I won't even begin to set it up for a few months, but it's never too early to research! Here's what I was thinking. Does anyone more experienced with these species have any thoughts on how feasible this is, stocking level, compatibility, etc.?

I'm leaning toward a 20 gallon long.

12 cardinal tetras
10 corydoras habrosus
6 hatchetfish
1 male guppy

Would this be overstocked? Are all of these species compatible? I thought this would make for a lively and somewhat colorful tank with fish that seem relatively easy to keep. Thoughts/suggestions are greatly appreciated!


----------



## MikeG14 (May 31, 2014)

I think your choices are good but you are a bit overstocked. I would lose the guppy right off the bat. Reduce the number of cardinals to 8, The corys to 6 and look for marble hatchets, they stay a little bit smaller. You will need some floating plants for the hatchets and make sure your filter isn't agitating the surface too much, they like still water. A lid is essential for hatchets, they are built for jumping.

You should consider using sand as your substrate for the corys. Also a 29 gallon tank has the same footprint as a 20 long. While you really can't stock with any more fish because of the surface area, you do have 9 more gallons of water to play with in case things go south water quality wise. 

It sounds like it's going to be a nice tank. You'll have action on all levels with your choices.


----------



## LolaQuigs (Mar 28, 2010)

Thanks for the feedback! I was a little concerned about stocking levels, but I did want to have a guppy since they're so pretty haha! I was thinking that if I couldn't find corydoras habrosus locally, I would just go with a more common species of cory and ditch the hatchetfish. Though everyone I've spoken to who has hatchets loves them. I didn't think about a 29 gallon tank; that might be a good option so I can safely house everyone! 

I was definitely going to go with sand as the substrate. I've read that hatchets are jumpers; I would probably go with a lid anyway just because I'm paranoid (maybe because most of my fishkeeping experience has been with bettas, who I never trust not to jump!). Are there any floating plants you'd suggest for beginners? I've had terrible luck with plants in the past, so I'd need something hardy and easy to keep, but preferably something that won't completely take over my tank!


----------



## MikeG14 (May 31, 2014)

I use anubias as floaters in my betta tanks, they are sturdy and easy to care for.

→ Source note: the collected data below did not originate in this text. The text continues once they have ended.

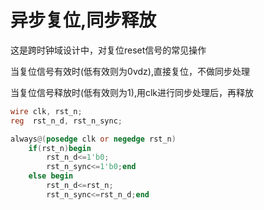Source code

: # 异步复位,同步释放

这是跨时钟域设计中，对复位reset信号的常见操作

当复位信号有效时(低有效则为0vdz),直接复位，不做同步处理

当复位信号释放时(低有效则为1),用clk进行同步处理后，再释放

```verilog
wire clk, rst_n;
reg  rst_n_d, rst_n_sync;

always@(posedge clk or negedge rst_n)
    if(rst_n)begin
        rst_n_d<=1'b0;
        rst_n_sync<=1'b0;end
    else begin
        rst_n_d<=rst_n;
        rst_n_sync<=rst_n_d;end
```

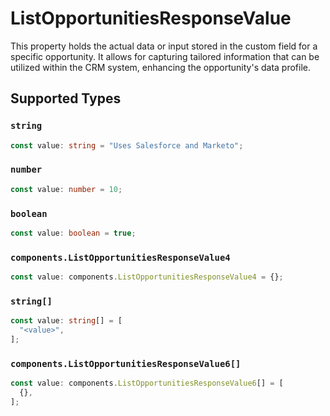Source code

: # ListOpportunitiesResponseValue

This property holds the actual data or input stored in the custom field for a specific opportunity. It allows for capturing tailored information that can be utilized within the CRM system, enhancing the opportunity's data profile.


## Supported Types

### `string`

```typescript
const value: string = "Uses Salesforce and Marketo";
```

### `number`

```typescript
const value: number = 10;
```

### `boolean`

```typescript
const value: boolean = true;
```

### `components.ListOpportunitiesResponseValue4`

```typescript
const value: components.ListOpportunitiesResponseValue4 = {};
```

### `string[]`

```typescript
const value: string[] = [
  "<value>",
];
```

### `components.ListOpportunitiesResponseValue6[]`

```typescript
const value: components.ListOpportunitiesResponseValue6[] = [
  {},
];
```

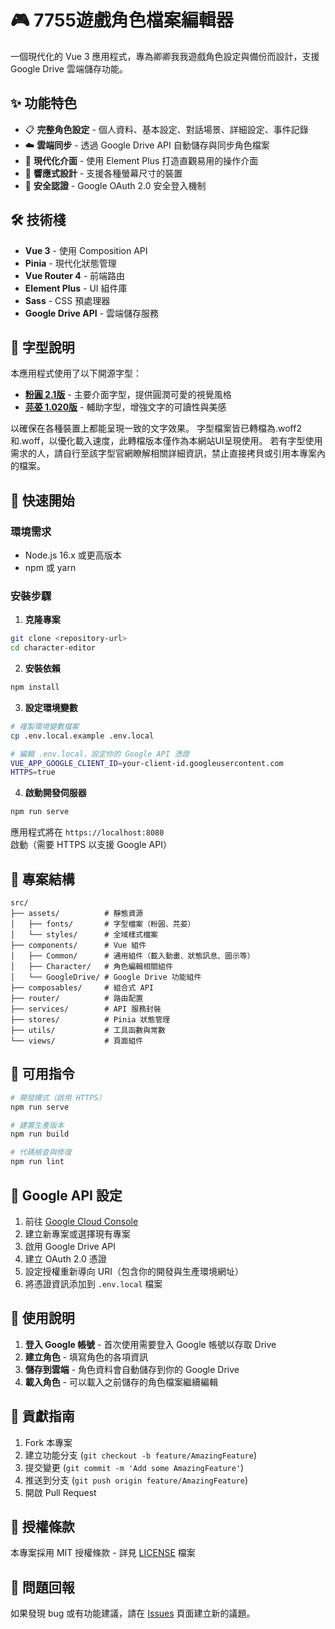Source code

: # 🎮 7755遊戲角色檔案編輯器

一個現代化的 Vue 3 應用程式，專為卿卿我我遊戲角色設定與備份而設計，支援 Google Drive 雲端儲存功能。

## ✨ 功能特色

- 📋 **完整角色設定** - 個人資料、基本設定、對話場景、詳細設定、事件記錄
- ☁️ **雲端同步** - 透過 Google Drive API 自動儲存與同步角色檔案
- 🎨 **現代化介面** - 使用 Element Plus 打造直觀易用的操作介面
- 📱 **響應式設計** - 支援各種螢幕尺寸的裝置
- 🔐 **安全認證** - Google OAuth 2.0 安全登入機制

## 🛠️ 技術棧

- **Vue 3** - 使用 Composition API
- **Pinia** - 現代化狀態管理
- **Vue Router 4** - 前端路由
- **Element Plus** - UI 組件庫
- **Sass** - CSS 預處理器
- **Google Drive API** - 雲端儲存服務

## 🎨 字型說明

本應用程式使用了以下開源字型：

- **[粉圓 2.1版](https://justfont.com/huninn/)** - 主要介面字型，提供圓潤可愛的視覺風格
- **[芫荽 1.020版](https://github.com/ButTaiwan/iansui)** - 輔助字型，增強文字的可讀性與美感

以確保在各種裝置上都能呈現一致的文字效果。
字型檔案皆已轉檔為.woff2和.woff，以優化載入速度，此轉檔版本僅作為本網站UI呈現使用。
若有字型使用需求的人，請自行至該字型官網瞭解相關詳細資訊，禁止直接拷貝或引用本專案內的檔案。

## 🚀 快速開始

### 環境需求
- Node.js 16.x 或更高版本
- npm 或 yarn

### 安裝步驟

1. **克隆專案**
```bash
git clone <repository-url>
cd character-editor
```

2. **安裝依賴**
```bash
npm install
```

3. **設定環境變數**
```bash
# 複製環境變數檔案
cp .env.local.example .env.local

# 編輯 .env.local，設定你的 Google API 憑證
VUE_APP_GOOGLE_CLIENT_ID=your-client-id.googleusercontent.com
HTTPS=true

```

4. **啟動開發伺服器**
```bash
npm run serve
```

應用程式將在 `https://localhost:8080` 啟動（需要 HTTPS 以支援 Google API）

## 📁 專案結構

```
src/
├── assets/          # 靜態資源
│   ├── fonts/       # 字型檔案（粉圓、芫荽）
│   └── styles/      # 全域樣式檔案
├── components/      # Vue 組件
│   ├── Common/      # 通用組件（載入動畫、狀態訊息、圖示等）
│   ├── Character/   # 角色編輯相關組件
│   └── GoogleDrive/ # Google Drive 功能組件
├── composables/     # 組合式 API
├── router/          # 路由配置
├── services/        # API 服務封裝
├── stores/          # Pinia 狀態管理
├── utils/           # 工具函數與常數
└── views/           # 頁面組件
```

## 🔧 可用指令

```bash
# 開發模式（啟用 HTTPS）
npm run serve

# 建置生產版本
npm run build

# 代碼檢查與修復
npm run lint
```

## 🔑 Google API 設定

1. 前往 [Google Cloud Console](https://console.cloud.google.com/)
2. 建立新專案或選擇現有專案
3. 啟用 Google Drive API
4. 建立 OAuth 2.0 憑證
5. 設定授權重新導向 URI（包含你的開發與生產環境網址）
6. 將憑證資訊添加到 `.env.local` 檔案

## 📝 使用說明

1. **登入 Google 帳號** - 首次使用需要登入 Google 帳號以存取 Drive
2. **建立角色** - 填寫角色的各項資訊
3. **儲存到雲端** - 角色資料會自動儲存到你的 Google Drive
4. **載入角色** - 可以載入之前儲存的角色檔案繼續編輯

## 🤝 貢獻指南

1. Fork 本專案
2. 建立功能分支 (`git checkout -b feature/AmazingFeature`)
3. 提交變更 (`git commit -m 'Add some AmazingFeature'`)
4. 推送到分支 (`git push origin feature/AmazingFeature`)
5. 開啟 Pull Request

## 📄 授權條款

本專案採用 MIT 授權條款 - 詳見 [LICENSE](LICENSE) 檔案

## 🐛 問題回報

如果發現 bug 或有功能建議，請在 [Issues](issues) 頁面建立新的議題。
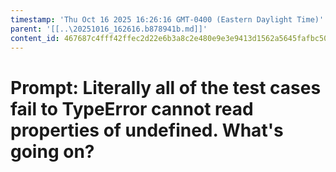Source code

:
 ```yaml
---
timestamp: 'Thu Oct 16 2025 16:26:16 GMT-0400 (Eastern Daylight Time)'
parent: '[[..\20251016_162616.b878941b.md]]'
content_id: 467687c4fff42ffec2d22e6b3a8c2e480e9e3e9413d1562a5645fafbc50213f7
---
```


# Prompt: Literally all of the test cases fail to TypeError cannot read properties of undefined. What's going on?
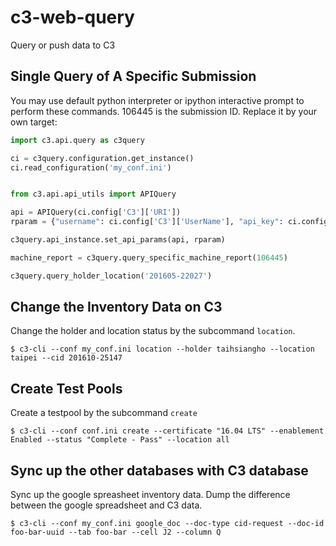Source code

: # c3-web-query
Query or push data to C3

## Single Query of A Specific Submission

You may use default python interpreter or ipython interactive prompt to 
perform these commands. 106445 is the submission ID. Replace it by your own 
target:

```python
import c3.api.query as c3query

ci = c3query.configuration.get_instance()
ci.read_configuration('my_conf.ini')


from c3.api.api_utils import APIQuery

api = APIQuery(ci.config['C3']['URI'])
rparam = {"username": ci.config['C3']['UserName'], "api_key": ci.config['C3']['APIKey']}

c3query.api_instance.set_api_params(api, rparam)
```

```python
machine_report = c3query.query_specific_machine_report(106445)
```

```python
c3query.query_holder_location('201605-22027')
```

## Change the Inventory Data on C3

Change the holder and location status by the subcommand `location`.

```
$ c3-cli --conf my_conf.ini location --holder taihsiangho --location taipei --cid 201610-25147
```

## Create Test Pools

Create a testpool by the subcommand `create`

```
$ c3-cli --conf conf.ini create --certificate "16.04 LTS" --enablement Enabled --status "Complete - Pass" --location all
```

## Sync up the other databases with C3 database

Sync up the google spreasheet inventory data. Dump the difference between the google spreadsheet and C3 data.

```
$ c3-cli --conf my_conf.ini google_doc --doc-type cid-request --doc-id foo-bar-uuid --tab foo-bar --cell J2 --column Q
```
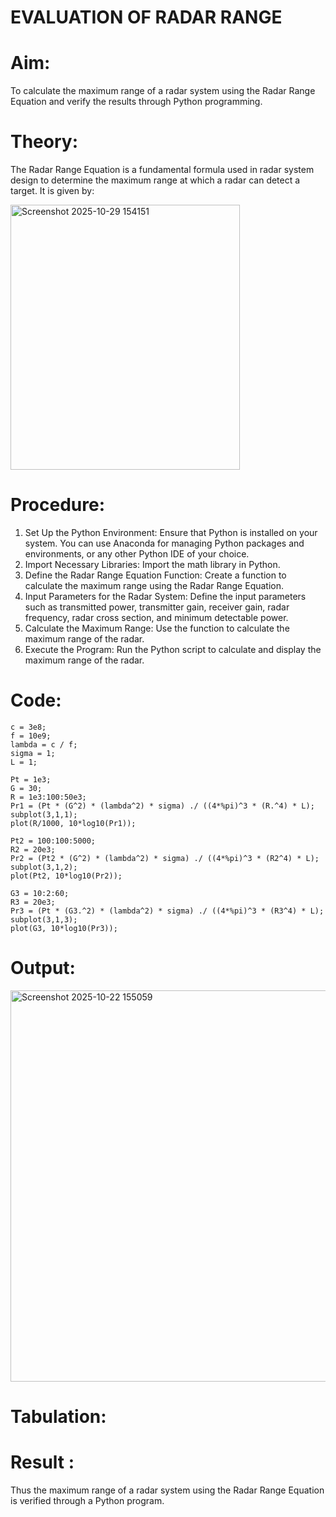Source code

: # EVALUATION OF RADAR RANGE 
# Aim:
To calculate the maximum range of a radar system using the Radar Range Equation and verify the results through Python programming.

# Theory:
The Radar Range Equation is a fundamental formula used in radar system design to determine the maximum range at which a radar can detect a target. It is given by:

<img width="367" height="424" alt="Screenshot 2025-10-29 154151" src="https://github.com/user-attachments/assets/3958d1ea-e021-4629-96f7-65a3a177d555" />

# Procedure:
1.	Set Up the Python Environment: Ensure that Python is installed on your system. You can use Anaconda for managing Python packages and environments, or any other Python IDE of your choice.
2.	Import Necessary Libraries: Import the math library in Python.
3.	Define the Radar Range Equation Function: Create a function to calculate the maximum range using the Radar Range Equation.
4.	Input Parameters for the Radar System: Define the input parameters such as transmitted power, transmitter gain, receiver gain, radar frequency, radar cross section, and minimum detectable power.
5.	Calculate the Maximum Range: Use the function to calculate the maximum range of the radar.
6.	Execute the Program: Run the Python script to calculate and display the maximum range of the radar.

# Code:
```
c = 3e8;
f = 10e9;
lambda = c / f;
sigma = 1;
L = 1;

Pt = 1e3;
G = 30;
R = 1e3:100:50e3;
Pr1 = (Pt * (G^2) * (lambda^2) * sigma) ./ ((4*%pi)^3 * (R.^4) * L);
subplot(3,1,1);
plot(R/1000, 10*log10(Pr1));

Pt2 = 100:100:5000;
R2 = 20e3;
Pr2 = (Pt2 * (G^2) * (lambda^2) * sigma) ./ ((4*%pi)^3 * (R2^4) * L);
subplot(3,1,2);
plot(Pt2, 10*log10(Pr2));

G3 = 10:2:60;
R3 = 20e3;
Pr3 = (Pt * (G3.^2) * (lambda^2) * sigma) ./ ((4*%pi)^3 * (R3^4) * L);
subplot(3,1,3);
plot(G3, 10*log10(Pr3));
```

# Output:
<img width="756" height="626" alt="Screenshot 2025-10-22 155059" src="https://github.com/user-attachments/assets/b7794dfb-b014-483a-801b-ec173293f62e" />

# Tabulation:

# Result :
Thus the maximum range of a radar system using the Radar Range Equation is verified through a Python program.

You might want to think about a centerpiece fish. A single German blue ram would fit in pretty well with the hatchets & cardinals as far as temperature requirements. Not so much with the corys. You could do a single Bolivian ram they are a little more hardy, slightly larger and are fun to watch. And everybody, even the corys would be happy with the temperature.


----------



## LolaQuigs (Mar 28, 2010)

I've always been afraid to delve into the world of cichlids, but I will definitely read up on those rams!


----------



## MikeG14 (May 31, 2014)

I have Bolivians myself they do well in a community tank and stay small. One would be fine in your tank. They will occupy the bottom and as long as they aren't breeding they won't give the corys any trouble.


----------



## LolaQuigs (Mar 28, 2010)

Very cool-looking fish you have there! I'm definitely going to start researching them.


----------



## InStitches (May 26, 2014)

the rams are beautiful  I also like gourami as centerpieces. 

Dwarf Water Lettuce is a great floater.

+1 for the sand substrate. I really like Nat Geo's sand.


----------



## LolaQuigs (Mar 28, 2010)

I love the looks of dwarf gouramis, but I've read that they can be pretty sickly because of poor breeding.  I'll have to look into the care requirements for other types of gourami.


----------



## MikeG14 (May 31, 2014)

Gourami's might not mix well with the hatchets both occupying the upper realm of the tank. Rams can be tricky to feed with so many tetras swarming around, they will get out competed for food. They like to pick their food out of the substrate, _geophagus_ means earth sifter. I have to use a feeding tube to make sure they get their fair share. I learned that the hard way and have some pretty fat rummy noses to show for it. It took a few days to get the hang of it but my rams are eating like kings now. Just thought I'd warn you first.


----------